▶ **WHAT YOU NEED TO DO**: Find the lines of data that contain the string "Default", then list them.

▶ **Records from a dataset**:
· · · ·

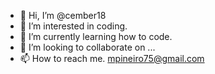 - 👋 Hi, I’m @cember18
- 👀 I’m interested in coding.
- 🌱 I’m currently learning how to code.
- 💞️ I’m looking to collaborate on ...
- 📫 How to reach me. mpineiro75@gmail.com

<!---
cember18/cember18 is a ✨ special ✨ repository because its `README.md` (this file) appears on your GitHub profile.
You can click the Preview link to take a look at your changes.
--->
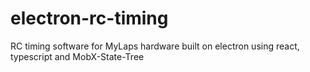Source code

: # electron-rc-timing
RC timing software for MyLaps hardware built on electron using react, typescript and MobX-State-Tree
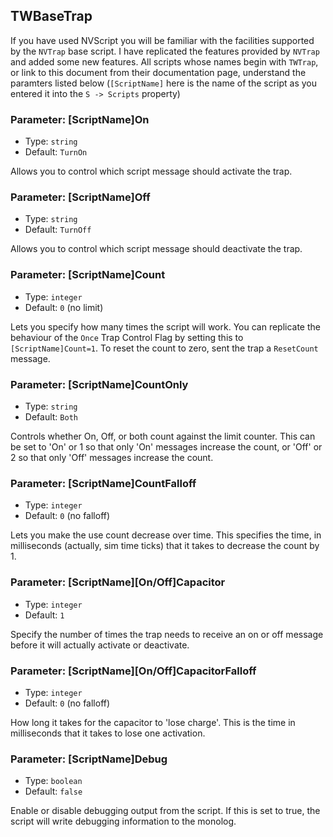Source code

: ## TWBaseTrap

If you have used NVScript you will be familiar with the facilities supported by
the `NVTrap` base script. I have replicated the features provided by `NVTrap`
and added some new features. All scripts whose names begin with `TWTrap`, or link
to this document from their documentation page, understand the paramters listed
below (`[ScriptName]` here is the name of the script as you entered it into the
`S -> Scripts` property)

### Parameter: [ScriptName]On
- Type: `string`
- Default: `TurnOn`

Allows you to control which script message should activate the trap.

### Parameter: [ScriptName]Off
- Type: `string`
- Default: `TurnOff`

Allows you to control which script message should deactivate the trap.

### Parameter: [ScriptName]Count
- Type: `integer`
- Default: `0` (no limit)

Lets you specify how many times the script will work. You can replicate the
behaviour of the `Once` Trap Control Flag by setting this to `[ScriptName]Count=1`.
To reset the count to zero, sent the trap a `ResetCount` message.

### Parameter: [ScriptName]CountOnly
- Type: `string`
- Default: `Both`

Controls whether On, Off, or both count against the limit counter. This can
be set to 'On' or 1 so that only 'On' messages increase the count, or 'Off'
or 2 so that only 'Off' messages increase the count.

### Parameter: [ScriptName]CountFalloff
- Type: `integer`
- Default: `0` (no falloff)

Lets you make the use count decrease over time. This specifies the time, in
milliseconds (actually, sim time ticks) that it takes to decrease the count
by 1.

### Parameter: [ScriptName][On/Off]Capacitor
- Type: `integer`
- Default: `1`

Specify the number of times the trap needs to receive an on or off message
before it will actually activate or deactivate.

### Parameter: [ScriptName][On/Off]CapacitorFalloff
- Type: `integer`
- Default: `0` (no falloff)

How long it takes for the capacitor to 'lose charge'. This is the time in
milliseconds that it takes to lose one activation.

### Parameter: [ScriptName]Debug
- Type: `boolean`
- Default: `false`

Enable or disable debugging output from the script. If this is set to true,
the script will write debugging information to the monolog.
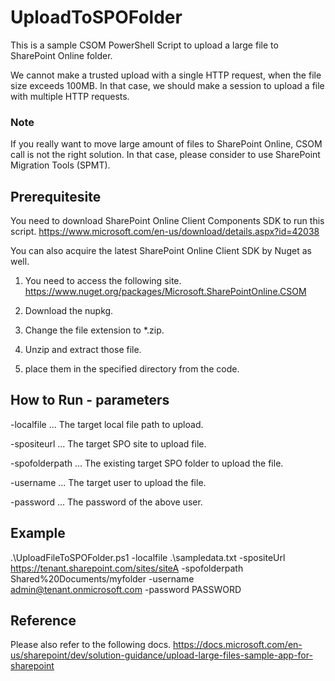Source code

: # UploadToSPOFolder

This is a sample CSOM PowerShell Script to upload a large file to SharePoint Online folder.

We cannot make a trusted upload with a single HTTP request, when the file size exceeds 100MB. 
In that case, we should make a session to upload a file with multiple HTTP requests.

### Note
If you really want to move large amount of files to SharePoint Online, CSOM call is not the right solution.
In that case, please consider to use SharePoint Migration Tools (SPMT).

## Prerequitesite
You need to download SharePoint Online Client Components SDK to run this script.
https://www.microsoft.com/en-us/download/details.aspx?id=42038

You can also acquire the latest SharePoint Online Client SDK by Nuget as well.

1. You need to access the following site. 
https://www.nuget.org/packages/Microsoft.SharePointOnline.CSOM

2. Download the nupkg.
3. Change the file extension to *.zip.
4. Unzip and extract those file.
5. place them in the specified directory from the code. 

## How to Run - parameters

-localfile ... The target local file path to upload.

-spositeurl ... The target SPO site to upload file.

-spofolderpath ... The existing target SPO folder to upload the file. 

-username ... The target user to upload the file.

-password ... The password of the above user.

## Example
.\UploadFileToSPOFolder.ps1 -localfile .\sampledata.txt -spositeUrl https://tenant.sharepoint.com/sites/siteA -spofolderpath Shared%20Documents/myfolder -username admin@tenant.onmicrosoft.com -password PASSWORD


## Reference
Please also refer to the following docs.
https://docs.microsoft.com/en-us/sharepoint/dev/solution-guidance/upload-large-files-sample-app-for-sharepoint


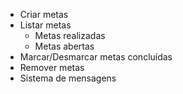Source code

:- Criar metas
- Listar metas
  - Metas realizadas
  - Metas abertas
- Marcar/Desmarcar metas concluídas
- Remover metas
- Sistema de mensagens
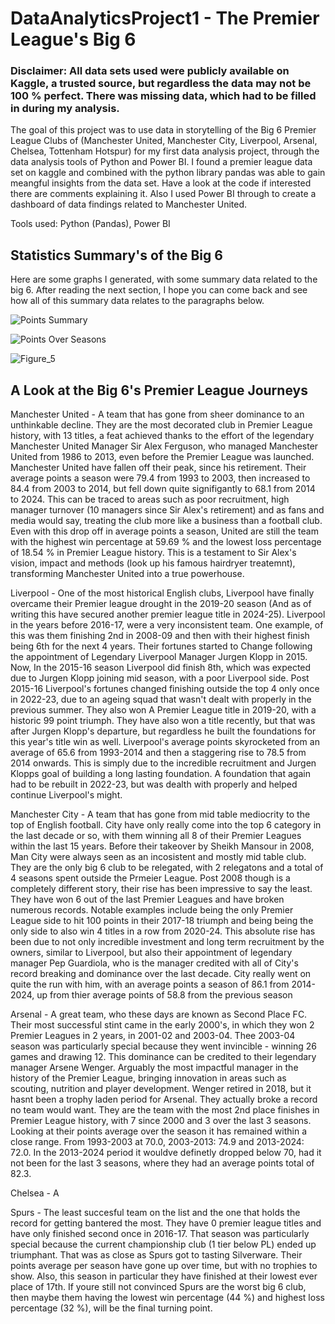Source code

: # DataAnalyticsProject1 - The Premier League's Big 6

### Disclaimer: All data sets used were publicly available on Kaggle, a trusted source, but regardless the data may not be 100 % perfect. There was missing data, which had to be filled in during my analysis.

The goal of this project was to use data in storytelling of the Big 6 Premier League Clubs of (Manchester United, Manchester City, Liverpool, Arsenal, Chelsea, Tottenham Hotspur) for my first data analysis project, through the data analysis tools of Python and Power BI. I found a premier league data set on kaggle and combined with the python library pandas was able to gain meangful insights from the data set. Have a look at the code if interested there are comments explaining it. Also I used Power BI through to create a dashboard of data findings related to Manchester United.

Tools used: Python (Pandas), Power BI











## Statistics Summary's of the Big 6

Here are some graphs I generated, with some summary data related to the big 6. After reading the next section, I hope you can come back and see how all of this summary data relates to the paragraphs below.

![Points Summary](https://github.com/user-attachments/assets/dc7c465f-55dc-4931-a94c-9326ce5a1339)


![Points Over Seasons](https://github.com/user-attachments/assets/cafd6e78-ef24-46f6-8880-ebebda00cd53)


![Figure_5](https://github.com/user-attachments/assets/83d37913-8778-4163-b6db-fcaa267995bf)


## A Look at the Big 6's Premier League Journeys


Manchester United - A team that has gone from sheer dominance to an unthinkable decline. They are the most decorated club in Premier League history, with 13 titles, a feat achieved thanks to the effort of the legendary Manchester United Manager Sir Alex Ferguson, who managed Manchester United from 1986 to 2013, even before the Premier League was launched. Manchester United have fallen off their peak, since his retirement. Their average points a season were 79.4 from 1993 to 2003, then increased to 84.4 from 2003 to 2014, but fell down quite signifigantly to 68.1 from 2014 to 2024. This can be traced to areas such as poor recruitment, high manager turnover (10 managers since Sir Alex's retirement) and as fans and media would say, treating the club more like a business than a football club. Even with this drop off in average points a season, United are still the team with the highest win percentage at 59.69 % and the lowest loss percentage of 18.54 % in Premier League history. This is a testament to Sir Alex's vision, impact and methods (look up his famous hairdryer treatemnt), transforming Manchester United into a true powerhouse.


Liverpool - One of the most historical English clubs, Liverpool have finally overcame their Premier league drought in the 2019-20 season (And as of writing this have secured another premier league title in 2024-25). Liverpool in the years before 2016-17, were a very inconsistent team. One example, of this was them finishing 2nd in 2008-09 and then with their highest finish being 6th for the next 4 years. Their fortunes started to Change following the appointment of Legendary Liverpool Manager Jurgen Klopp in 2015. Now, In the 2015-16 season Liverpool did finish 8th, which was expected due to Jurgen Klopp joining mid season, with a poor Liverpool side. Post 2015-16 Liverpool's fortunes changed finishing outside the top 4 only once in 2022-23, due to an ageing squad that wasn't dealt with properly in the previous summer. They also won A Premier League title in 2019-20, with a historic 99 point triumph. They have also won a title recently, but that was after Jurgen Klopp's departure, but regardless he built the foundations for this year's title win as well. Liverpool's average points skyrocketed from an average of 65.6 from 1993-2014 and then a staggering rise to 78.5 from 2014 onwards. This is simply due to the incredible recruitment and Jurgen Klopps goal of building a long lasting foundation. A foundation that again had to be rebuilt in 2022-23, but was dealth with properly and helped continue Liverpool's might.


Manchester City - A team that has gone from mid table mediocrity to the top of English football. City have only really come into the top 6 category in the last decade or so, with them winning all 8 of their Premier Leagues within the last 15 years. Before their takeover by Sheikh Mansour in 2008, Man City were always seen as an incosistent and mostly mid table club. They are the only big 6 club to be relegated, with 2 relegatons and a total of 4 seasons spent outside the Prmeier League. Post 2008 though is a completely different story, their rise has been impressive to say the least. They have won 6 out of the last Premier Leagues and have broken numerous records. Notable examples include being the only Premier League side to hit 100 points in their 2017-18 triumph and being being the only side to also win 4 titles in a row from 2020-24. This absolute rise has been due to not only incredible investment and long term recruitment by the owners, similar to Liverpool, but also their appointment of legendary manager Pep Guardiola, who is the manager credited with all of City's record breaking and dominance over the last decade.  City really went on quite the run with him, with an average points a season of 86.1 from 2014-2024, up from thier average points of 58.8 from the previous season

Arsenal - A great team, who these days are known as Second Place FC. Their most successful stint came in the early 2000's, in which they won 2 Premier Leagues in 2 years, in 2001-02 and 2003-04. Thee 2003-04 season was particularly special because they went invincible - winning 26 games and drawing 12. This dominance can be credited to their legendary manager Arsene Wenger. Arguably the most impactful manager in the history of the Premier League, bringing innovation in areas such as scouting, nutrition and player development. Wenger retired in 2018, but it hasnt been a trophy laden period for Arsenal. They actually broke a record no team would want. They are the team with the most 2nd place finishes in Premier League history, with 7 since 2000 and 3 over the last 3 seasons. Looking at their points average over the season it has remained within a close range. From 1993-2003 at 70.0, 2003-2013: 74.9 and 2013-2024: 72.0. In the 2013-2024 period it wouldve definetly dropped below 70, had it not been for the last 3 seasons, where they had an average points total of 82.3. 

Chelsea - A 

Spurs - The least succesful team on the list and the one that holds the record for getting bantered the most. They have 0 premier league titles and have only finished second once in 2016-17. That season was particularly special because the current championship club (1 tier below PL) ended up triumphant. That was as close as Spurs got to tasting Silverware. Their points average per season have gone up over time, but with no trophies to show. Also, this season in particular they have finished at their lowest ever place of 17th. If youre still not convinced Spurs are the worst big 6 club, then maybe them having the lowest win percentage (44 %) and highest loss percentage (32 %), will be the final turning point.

· · · ·

▶ **RESPONSE**:
- Default: `TurnOn`
- Default: `TurnOff`
- Default: `0` (no limit)
- Default: `Both`
- Default: `0` (no falloff)
- Default: `1`
- Default: `0` (no falloff)
- Default: `false`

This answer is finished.